■ **Work item**:
Nothing but the lines below from the one holding "- :white_check_mark: Connect" up to and including the one holding "## Nuxt Content v3" should be copied, exactly and without pictures.

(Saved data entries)
◆ ◆ ◆ ◆ ◆ ◆ ◆

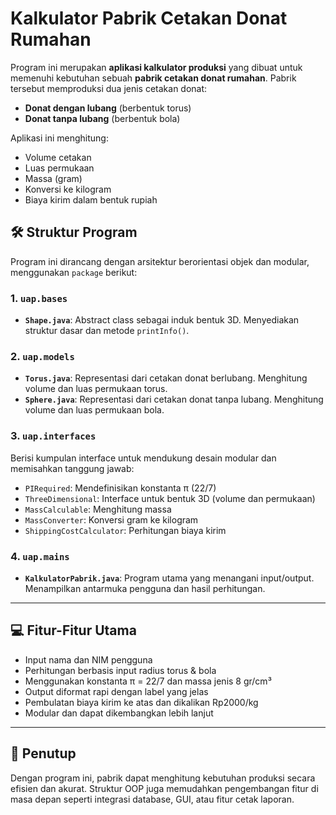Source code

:# Kalkulator Pabrik Cetakan Donat Rumahan

Program ini merupakan **aplikasi kalkulator produksi** yang dibuat untuk memenuhi kebutuhan sebuah **pabrik cetakan donat rumahan**. Pabrik tersebut memproduksi dua jenis cetakan donat:
- **Donat dengan lubang** (berbentuk torus)
- **Donat tanpa lubang** (berbentuk bola)

Aplikasi ini menghitung:
- Volume cetakan
- Luas permukaan
- Massa (gram)
- Konversi ke kilogram
- Biaya kirim dalam bentuk rupiah

## 🛠 Struktur Program

Program ini dirancang dengan arsitektur berorientasi objek dan modular, menggunakan `package` berikut:

### 1. `uap.bases`
- **`Shape.java`**: Abstract class sebagai induk bentuk 3D. Menyediakan struktur dasar dan metode `printInfo()`.

### 2. `uap.models`
- **`Torus.java`**: Representasi dari cetakan donat berlubang. Menghitung volume dan luas permukaan torus.
- **`Sphere.java`**: Representasi dari cetakan donat tanpa lubang. Menghitung volume dan luas permukaan bola.

### 3. `uap.interfaces`
Berisi kumpulan interface untuk mendukung desain modular dan memisahkan tanggung jawab:
- `PIRequired`: Mendefinisikan konstanta π (22/7)
- `ThreeDimensional`: Interface untuk bentuk 3D (volume dan permukaan)
- `MassCalculable`: Menghitung massa
- `MassConverter`: Konversi gram ke kilogram
- `ShippingCostCalculator`: Perhitungan biaya kirim

### 4. `uap.mains`
- **`KalkulatorPabrik.java`**: Program utama yang menangani input/output. Menampilkan antarmuka pengguna dan hasil perhitungan.

---

## 💻 Fitur-Fitur Utama
- Input nama dan NIM pengguna
- Perhitungan berbasis input radius torus & bola
- Menggunakan konstanta π = 22/7 dan massa jenis 8 gr/cm³
- Output diformat rapi dengan label yang jelas
- Pembulatan biaya kirim ke atas dan dikalikan Rp2000/kg
- Modular dan dapat dikembangkan lebih lanjut

---

## 🚀 Penutup
Dengan program ini, pabrik dapat menghitung kebutuhan produksi secara efisien dan akurat. Struktur OOP juga memudahkan pengembangan fitur di masa depan seperti integrasi database, GUI, atau fitur cetak laporan.

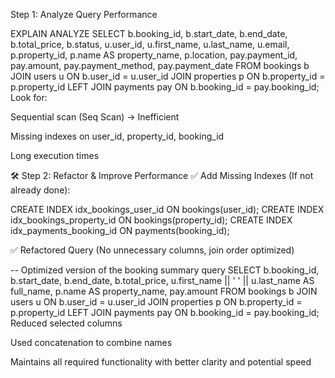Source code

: Step 1: Analyze Query Performance

EXPLAIN ANALYZE
SELECT 
  b.booking_id,
  b.start_date,
  b.end_date,
  b.total_price,
  b.status,
  u.user_id,
  u.first_name,
  u.last_name,
  u.email,
  p.property_id,
  p.name AS property_name,
  p.location,
  pay.payment_id,
  pay.amount,
  pay.payment_method,
  pay.payment_date
FROM bookings b
JOIN users u ON b.user_id = u.user_id
JOIN properties p ON b.property_id = p.property_id
LEFT JOIN payments pay ON b.booking_id = pay.booking_id;
Look for:

Sequential scan (Seq Scan) → Inefficient

Missing indexes on user_id, property_id, booking_id

Long execution times

🛠️ Step 2: Refactor & Improve Performance
✅ Add Missing Indexes
(If not already done):


CREATE INDEX idx_bookings_user_id ON bookings(user_id);
CREATE INDEX idx_bookings_property_id ON bookings(property_id);
CREATE INDEX idx_payments_booking_id ON payments(booking_id);

✅ Refactored Query (No unnecessary columns, join order optimized)


-- Optimized version of the booking summary query
SELECT 
  b.booking_id,
  b.start_date,
  b.end_date,
  b.total_price,
  u.first_name || ' ' || u.last_name AS full_name,
  p.name AS property_name,
  pay.amount
FROM bookings b
JOIN users u ON b.user_id = u.user_id
JOIN properties p ON b.property_id = p.property_id
LEFT JOIN payments pay ON b.booking_id = pay.booking_id;
Reduced selected columns

Used concatenation to combine names

Maintains all required functionality with better clarity and potential speed

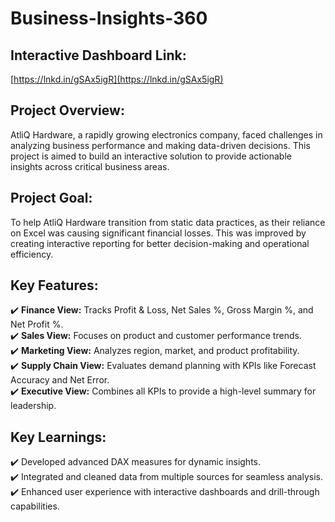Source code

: # Business-Insights-360
## **Interactive Dashboard Link:**  
[https://lnkd.in/gSAx5igR](https://lnkd.in/gSAx5igR)

##  **Project Overview:**  
AtliQ Hardware, a rapidly growing electronics company, faced challenges in analyzing business performance and making data-driven decisions. This project is aimed to build an interactive solution to provide actionable insights across critical business areas.

##  **Project Goal:**  
To help AtliQ Hardware transition from static data practices, as their reliance on Excel was causing significant financial losses. This was improved by creating interactive reporting for better decision-making and operational efficiency.

## **Key Features:**  
✔️ **Finance View:** Tracks Profit & Loss, Net Sales %, Gross Margin %, and Net Profit %.  
✔️ **Sales View:** Focuses on product and customer performance trends.  
✔️ **Marketing View:** Analyzes region, market, and product profitability.  
✔️ **Supply Chain View:** Evaluates demand planning with KPIs like Forecast Accuracy and Net Error.  
✔️ **Executive View:** Combines all KPIs to provide a high-level summary for leadership.

## **Key Learnings:**  
✔️ Developed advanced DAX measures for dynamic insights.  
✔️ Integrated and cleaned data from multiple sources for seamless analysis.  
✔️ Enhanced user experience with interactive dashboards and drill-through capabilities.

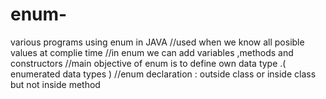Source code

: # enum-
various programs using enum in JAVA 
//used when we know all posible values at complie time 
//in enum we can add variables ,methods and constructors 
//main objective of enum is to define own data type .( enumerated data types )
//enum declaration : outside class or inside class but not inside method 
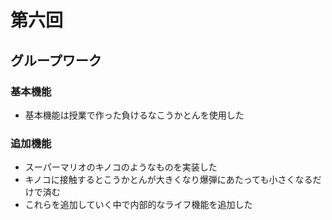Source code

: # 第六回
## グループワーク
### 基本機能
- 基本機能は授業で作った負けるなこうかとんを使用した
### 追加機能
- スーパーマリオのキノコのようなものを実装した
- キノコに接触するとこうかとんが大きくなり爆弾にあたっても小さくなるだけで済む
- これらを追加していく中で内部的なライフ機能を追加した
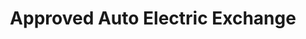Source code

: ---
title: "Approved Auto Electric Exchange"
url: /hackettstown/approved-auto-electric-exchange/
shop: Elektrisch
---
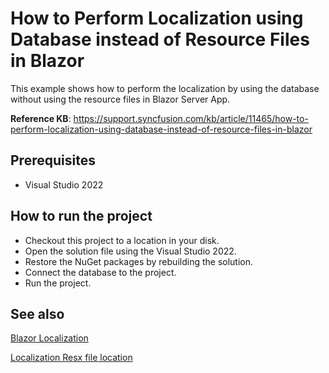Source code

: # How to Perform Localization using Database instead of Resource Files in Blazor

This example shows how to perform the localization by using the database without using the resource files in Blazor Server App.

**Reference KB**: https://support.syncfusion.com/kb/article/11465/how-to-perform-localization-using-database-instead-of-resource-files-in-blazor

## Prerequisites

* Visual Studio 2022

## How to run the project

* Checkout this project to a location in your disk.
* Open the solution file using the Visual Studio 2022.
* Restore the NuGet packages by rebuilding the solution.
* Connect the database to the project.
* Run the project.

## See also

[Blazor Localization](https://blazor.syncfusion.com/documentation/common/localization)

[Localization Resx file location](https://github.com/SyncfusionExamples/blazor-localization)

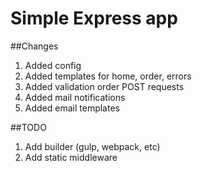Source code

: # Simple Express app

##Changes
1) Added config
2) Added templates for home, order, errors
3) Added validation order POST requests
4) Added mail notifications
5) Added email templates

##TODO
1) Add builder (gulp, webpack, etc)
2) Add static middleware

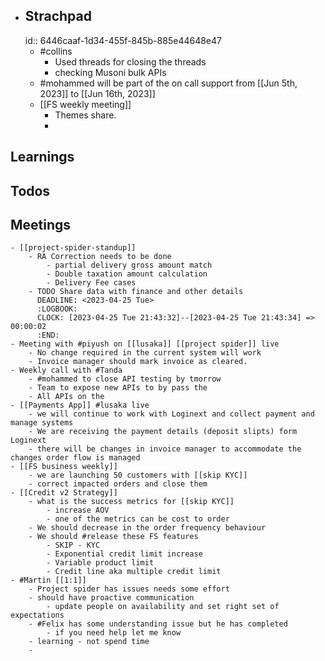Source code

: - ## Strachpad
  id:: 6446caaf-1d34-455f-845b-885e44648e47
	- #collins
		- Used threads for closing the threads
		- checking Musoni bulk APIs
	- #mohammed will be part of the on call support from [[Jun 5th, 2023]] to [[Jun 16th, 2023]]
	- [[FS weekly meeting]]
		- Themes share.
		-
## Learnings
## Todos
## Meetings
	- [[project-spider-standup]]
		- RA Correction needs to be done
			- partial delivery gross amount match
			- Double taxation amount calculation
			- Delivery Fee cases
		- TODO Share data with finance and other details
		  DEADLINE: <2023-04-25 Tue>
		  :LOGBOOK:
		  CLOCK: [2023-04-25 Tue 21:43:32]--[2023-04-25 Tue 21:43:34] =>  00:00:02
		  :END:
	- Meeting with #piyush on [[lusaka]] [[project spider]] live
		- No change required in the current system will work
		- Invoice manager should mark invoice as cleared.
	- Weekly call with #Tanda
		- #mohammed to close API testing by tmorrow
		- Team to expose new APIs to by pass the
		- All APIs on the
	- [[Payments App]] #lusaka live
		- we will continue to work with Loginext and collect payment and manage systems
		- We are receiving the payment details (deposit slipts) form Loginext
		- there will be changes in invoice manager to accommodate the changes order flow is managed
	- [[FS business weekly]]
		- we are launching 50 customers with [[skip KYC]]
		- correct impacted orders and close them
	- [[Credit v2 Strategy]]
		- what is the success metrics for [[skip KYC]]
			- increase AOV
			- one of the metrics can be cost to order
		- We should decrease in the order frequency behaviour
		- We should #release these FS features
			- SKIP - KYC
			- Exponential credit limit increase
			- Variable product limit
			- Credit line aka multiple credit limit
	- #Martin [[1:1]]
		- Project spider has issues needs some effort
		- should have proactive communication
			- update people on availability and set right set of expectations
		- #Felix has some understanding issue but he has completed
			- if you need help let me know
		- learning - not spend time
		-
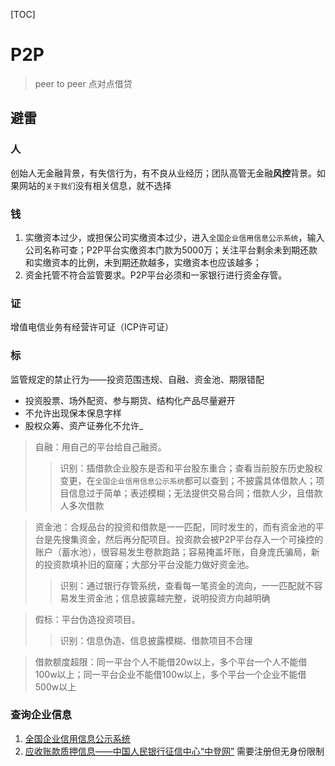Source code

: [TOC]

# P2P
> peer to peer 点对点借贷

## 避雷
### 人
创始人无金融背景，有失信行为，有不良从业经历；团队高管无金融**风控**背景。如果网站的`关于我们`没有相关信息，就不选择

### 钱
1. 实缴资本过少，或担保公司实缴资本过少，进入`全国企业信用信息公示系统`，输入公司名称可查；P2P平台实缴资本门款为5000万；关注平台剩余未到期还款和实缴资本的比例，未到期还款越多，实缴资本也应该越多；
2. 资金托管不符合监管要求。P2P平台必须和一家银行进行资金存管。

### 证
增值电信业务有经营许可证（ICP许可证）
### 标
监管规定的禁止行为——投资范围违规、自融、资金池、期限错配

* 投资股票、场外配资、参与期货、结构化产品尽量避开
* 不允许出现保本保息字样
* 股权众筹、资产证券化不允许_

> 自融：用自己的平台给自己融资。
> > 识别：插借款企业股东是否和平台股东重合；查看当前股东历史股权变更，在`全国企业信用信息公示系统`都可以查到；不披露具体借款人；项目信息过于简单；表述模糊；无法提供交易合同；借款人少，且借款人多次借款

> 资金池：合规品台的投资和借款是一一匹配，同时发生的，而有资金池的平台是先搜集资金，然后再分配项目。投资款会被P2P平台存入一个可操控的账户（蓄水池），很容易发生卷款跑路；容易掩盖坏账，自身庞氏骗局，新的投资款填补旧的窟窿；大部分平台没能力做好资金池。
> > 识别：通过银行存管系统，查看每一笔资金的流向，一一匹配就不容易发生资金池；信息披露越完整，说明投资方向越明确

> 假标：平台伪造投资项目。
>> 识别：信息伪造、信息披露模糊、借款项目不合理

> 借款额度超限：同一平台个人不能借20w以上，多个平台一个人不能借100w以上；同一平台企业不能借100w以上，多个平台一个企业不能借500w以上

### 查询企业信息
1. [全国企业信用信息公示系统](http://gsxt.saic.gov.cn/)
2. [应收账款质押信息——中国人民银行征信中心“中登网”](http://rs.zhongdengwang.com) 
需要注册但无身份限制
                      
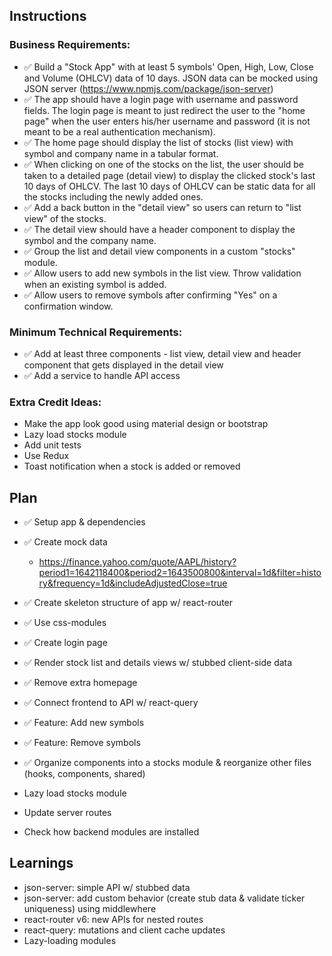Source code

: ## Instructions

### Business Requirements:
- :white_check_mark: Build a "Stock App" with at least 5 symbols' Open, High, Low, Close and Volume (OHLCV) data of 10 days. JSON data can be mocked using JSON server (https://www.npmjs.com/package/json-server)
- :white_check_mark: The app should have a login page with username and password fields. The login page is meant to just redirect the user to the "home page" when the user enters his/her username and password (it is not meant to be a real authentication mechanism).  
- :white_check_mark: The home page should display the list of stocks (list view) with symbol and company name in a tabular format.
- :white_check_mark: When clicking on one of the stocks on the list, the user should be taken to a detailed page (detail view) to display the clicked stock's last 10 days of OHLCV. The last 10 days of OHLCV can be static data for all the stocks including the newly added ones.  
- :white_check_mark: Add a back button in the "detail view" so users can return to "list view" of the stocks.
- :white_check_mark: The detail view should have a header component to display the symbol and the company name.
- :white_check_mark: Group the list and detail view components in a custom "stocks" module.
- :white_check_mark: Allow users to add new symbols in the list view. Throw validation when an existing symbol is added.
- :white_check_mark: Allow users to remove symbols after confirming "Yes" on a confirmation window.

### Minimum Technical Requirements:
- :white_check_mark: Add at least three components - list view, detail view and header component that gets displayed in the detail view
- :white_check_mark: Add a service to handle API access

### Extra Credit Ideas:
- Make the app look good using material design or bootstrap
- Lazy load stocks module
- Add unit tests 
- Use Redux
- Toast notification when a stock is added or removed


## Plan
- :white_check_mark: Setup app & dependencies
- :white_check_mark: Create mock data
  - https://finance.yahoo.com/quote/AAPL/history?period1=1642118400&period2=1643500800&interval=1d&filter=history&frequency=1d&includeAdjustedClose=true
- :white_check_mark: Create skeleton structure of app w/ react-router
- :white_check_mark: Use css-modules
- :white_check_mark: Create login page
- :white_check_mark: Render stock list and details views w/ stubbed client-side data
- :white_check_mark: Remove extra homepage
- :white_check_mark: Connect frontend to API w/ react-query
- :white_check_mark: Feature: Add new symbols
- :white_check_mark: Feature: Remove symbols
- :white_check_mark: Organize components into a stocks module & reorganize other files (hooks, components, shared)
- Lazy load stocks module


- Update server routes
- Check how backend modules are installed


## Learnings
- json-server: simple API w/ stubbed data
- json-server: add custom behavior (create stub data & validate ticker uniqueness) using middlewhere
- react-router v6: new APIs for nested routes
- react-query: mutations and client cache updates
- Lazy-loading modules
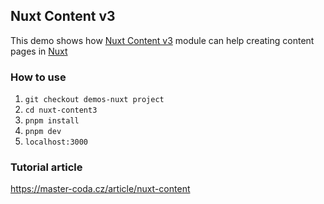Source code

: ## Nuxt Content v3
This demo shows how [Nuxt Content v3](https://content.nuxt.com/) module can help creating content pages in [Nuxt](https://nuxt.com/)

### How to use
1. `git checkout demos-nuxt project`
2. `cd nuxt-content3`
3. `pnpm install`
4. `pnpm dev` 
5. `localhost:3000` 

### Tutorial article
https://master-coda.cz/article/nuxt-content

◆ ◆ ◆ ◆ ◆ ◆ ◆

■ **Task output**:
- :white_check_mark: Connect frontend to API w/ react-query
- :white_check_mark: Feature: Add new symbols
- :white_check_mark: Feature: Remove symbols
- :white_check_mark: Organize components into a stocks module & reorganize other files (hooks, components, shared)
- Lazy load stocks module


- Update server routes
- Check how backend modules are installed


## Learnings
- json-server: simple API w/ stubbed data
- json-server: add custom behavior (create stub data & validate ticker uniqueness) using middlewhere
- react-router v6: new APIs for nested routes
- react-query: mutations and client cache updates
- Lazy-loading modules
Source code

: ## Nuxt Content v3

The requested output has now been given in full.